Business / Companies

Lenovo snaps up former Motorola employees

By Tuo Yannan (China Daily) Updated: 2012-10-20 10:13

Lenovo Group Ltd, China's largest PC maker, has taken on 40 former employees of rival Motorola Mobility Holdings Inc at its new Nanjing smartphone research and development center, and expects to take on double that number of former Motorola workers in the next six months.

Lenovo snaps up former Motorola employees

Chen Wenhui vice-president of Lenovo and general manager of phone research and development, said the new Lenovo center will be the Chinese company's fourth R&D center after Beijing, Shanghai and Xiamen. The original plan was to build the fourth center in Wuhan, Hubei province.

"But once we knew Motorola was going to lay off employees, we went to Nanjing immediately," Chen said.

Motorola Mobility announced in August it planned to cut about 4,000 jobs, or 20 percent of its labor force, with two-thirds of the losses outside the United States, including layoffs in China.

Lenovo already has around 1,000 employees working on smartphone research and development, and the company has said it will place greater emphasis on Google Inc's Android system development.
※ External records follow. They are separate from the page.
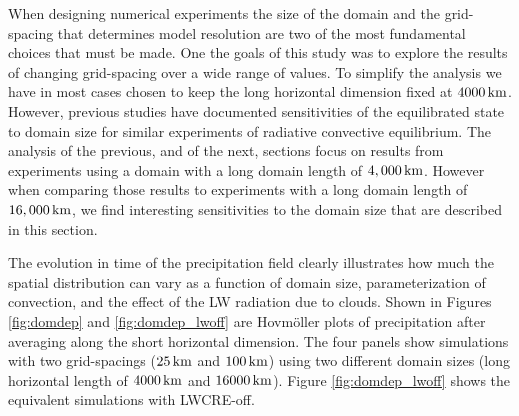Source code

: \documentclass[draft]{agujournal2019}
\begin{document}
When designing numerical experiments the size of the domain and the grid-spacing that determines model resolution are 
two of the most fundamental choices that must be made.   One the goals of this study was to explore the results of 
changing grid-spacing over a wide range of values.  To simplify the analysis we have in most cases chosen to keep the 
long horizontal dimension fixed at $4000\, \rm{km}$.  However, previous studies 
\cite{Bretherton2005, Bretherton_etal_2006, Muller2012, Jeevanjee2013, Silvers2016, Patrizio2019}
have documented sensitivities of the equilibrated state to domain size for similar experiments
of radiative convective equilibrium.   
The analysis of the previous, and of the next, sections focus on results from 
experiments using a domain with a long domain length of $4,000 \, \rm{km}$.  However when comparing those results
to experiments with a long domain length of $16,000 \, \rm{km}$, we find interesting 
sensitivities to the domain size that are described in this section. 

The evolution in time of the precipitation field clearly illustrates how much the spatial distribution can vary as a 
function of domain size, parameterization of convection, and the effect of the LW radiation due to clouds. 
Shown in Figures {\ref{fig:domdep}} and {\ref{fig:domdep_lwoff}} are Hovm{\"o}ller plots of precipitation after 
averaging along the short horizontal dimension.  The four panels show simulations with two grid-spacings 
($25\, \rm{km}$ and $100\, \rm{km}$) using two different domain sizes (long horizontal length of $4000\, \rm{km}$ and $16000\, \rm{km}$).
Figure  {\ref{fig:domdep_lwoff}} shows the equivalent simulations with LWCRE-off.    
\end{document}
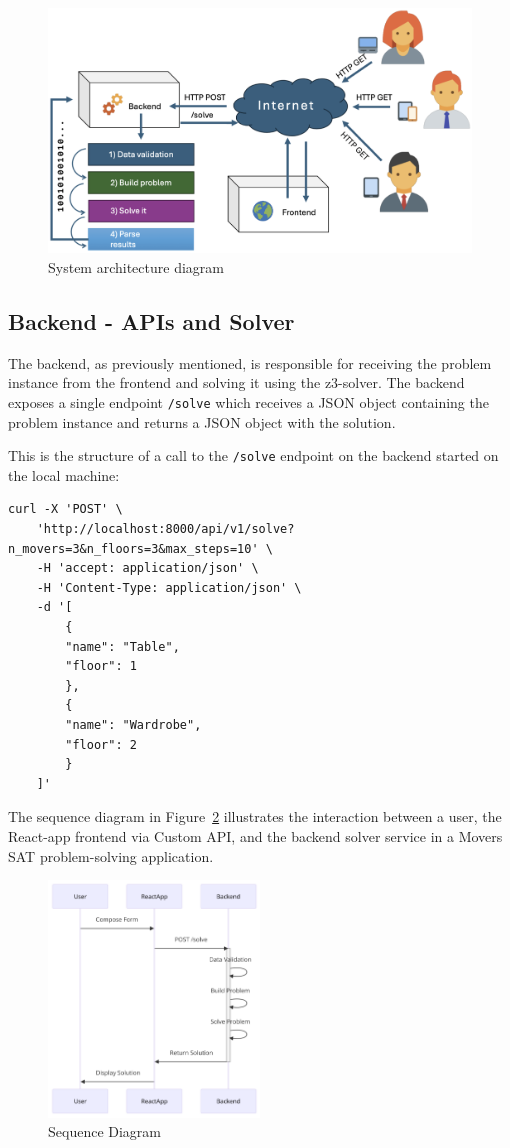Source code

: \documentclass[a4paper, 11pt]{article}
\begin{document}
\begin{figure}[H]
	\centering
	\includegraphics[width=\textwidth]{./images/System_Design.png}
	\caption{System architecture diagram}
	\label{fig:ui_diagram}
\end{figure}

\subsection{Backend - APIs and Solver}
The backend, as previously mentioned, is responsible for receiving the problem instance from the frontend and solving it using the z3-solver. The backend exposes a single endpoint \texttt{/solve} which receives a JSON object containing the problem instance and returns a JSON object with the solution.

This is the structure of a call to the \texttt{/solve} endpoint on the backend started on the local machine:

\begin{verbatim}
curl -X 'POST' \
	'http://localhost:8000/api/v1/solve?n_movers=3&n_floors=3&max_steps=10' \
	-H 'accept: application/json' \
	-H 'Content-Type: application/json' \
	-d '[
		{
		"name": "Table",
		"floor": 1
		},
		{
		"name": "Wardrobe",
		"floor": 2
		}
	]'
\end{verbatim}

The sequence diagram in Figure~\ref{fig:sequence-diagram} illustrates the interaction between a user, the React-app frontend via Custom API, and the backend solver service in a Movers SAT problem-solving application.

\begin{figure}[H]
	\centering
	\includegraphics[width=0.5\textwidth]{./images/sequenceDiagram.png}
	\caption{Sequence Diagram}
	\label{fig:sequence-diagram}
\end{figure}
\end{document}
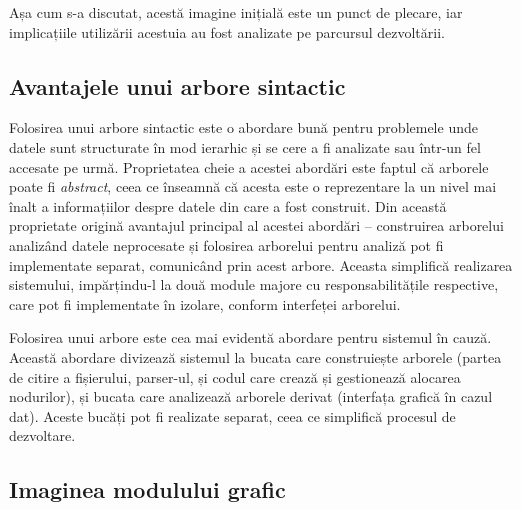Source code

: \documentclass[a4paper,12pt]{report}
\begin{document}
Așa cum s-a discutat, acestă imagine inițială este un punct de plecare,
iar implicațiile utilizării acestuia au fost analizate pe parcursul dezvoltării.

\subsection{Avantajele unui arbore sintactic}

Folosirea unui arbore sintactic este o abordare bună pentru problemele 
unde datele sunt structurate în mod ierarhic și se cere a fi analizate sau într-un fel accesate pe urmă.
Proprietatea cheie a acestei abordări este faptul că arborele poate fi \textit{abstract},
ceea ce înseamnă că acesta este o reprezentare la un nivel mai înalt a informațiilor despre datele
din care a fost construit.
Din această proprietate origină avantajul principal al acestei abordări --
construirea arborelui analizând datele neprocesate și folosirea arborelui
pentru analiză pot fi implementate separat, comunicând prin acest arbore.
Aceasta simplifică realizarea sistemului, impărțindu-l la două module majore cu responsabilitățile respective,
care pot fi implementate în izolare, conform interfeței arborelui.

Folosirea unui arbore este cea mai evidentă abordare pentru sistemul în cauză.
Această abordare divizează sistemul la bucata care construiește arborele
(partea de citire a fișierului, parser-ul, și codul care crează și gestionează alocarea nodurilor),
și bucata care analizează arborele derivat (interfața grafică în cazul dat).
Aceste bucăți pot fi realizate separat, ceea ce simplifică procesul de dezvoltare.

\subsection{Imaginea modulului grafic}
\end{document}
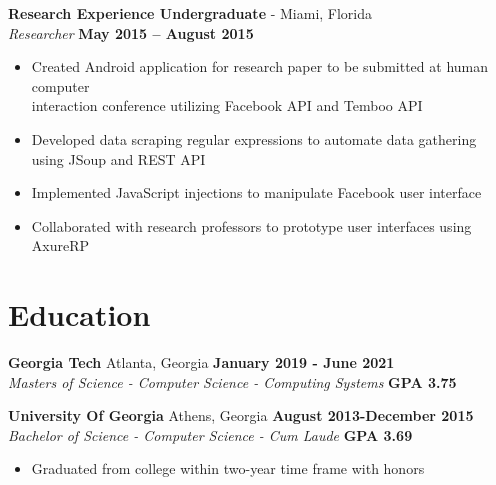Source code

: \documentclass[margin,line]{resume}
\begin{document}
\begin{resume}
	\textbf{Research Experience Undergraduate} - Miami, Florida \vspace{1mm}\\\vspace{1mm}%
	\textsl{Researcher} \hfill \textbf{May 2015 -- August 2015}
	\begin{itemize}
		\item Created Android application for research paper to be submitted at human computer\\
		interaction conference utilizing Facebook API and Temboo API
		\item Developed data scraping regular expressions to automate data gathering using JSoup and REST API
		\item Implemented JavaScript injections to manipulate Facebook user interface
		\item Collaborated with research professors to prototype user interfaces using AxureRP
	\end{itemize}
	
	
	\section{\mysidestyle Education}
	
	\textbf{Georgia Tech} Atlanta, Georgia \hfill \textbf{January 2019 - June 2021}\\
	\textsl{Masters of Science - Computer Science - Computing Systems} \hfill \textbf{GPA 3.75} \vspace{2mm}
	
	\textbf{University Of Georgia} Athens, Georgia \hfill \textbf{August 2013-December 2015} \\
	\textsl{Bachelor of Science - Computer Science - Cum Laude} \hfill \textbf{GPA 3.69}\vspace{2mm}
	\begin{itemize}
		\item Graduated from college within two-year time frame with honors
	\end{itemize}

	\end{resume}
	
\end{document}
The Nanjing center will mainly focus on overseas business development and smartphone technology research, but Chen added that taking on former Motorola talent will help it improve the company's overseas market research, because Motorola had many long-serving staff with wide overseas experience.

The Chinese company surpassed US-based IT giant Apple Inc in China's smartphone market in the second quarter of 2012, according to US-based IT research company International Data Corp.

IDC data showed Lenovo held an 11.74 percent market share, against Apple's 10.41 percent during the second quarter.

"A year ago, Lenovo's market share was only 1.14 percent in the Chinese smartphone market, but now it has become the industry's second-largest player," said Wang Jiping, a senior analyst with IDC.

According to Lenovo, the company sold about 6 million smartphones last year, and the aim is to sell 20 million this year in the Chinese market.

Chen added that employing former Motorola employees will play an important role in Lenovo's global expansion plan, which most recently saw it enter Indonesia in August, selling 20,000 of its S880 smartphones in the first week.

Chen said the company plans to enter four more overseas markets soon, including India and Russia.

China surpassed the United States to become the largest market for smartphones this year. The country is expected to see sales of 185 million smartphones in 2012, according to IDC.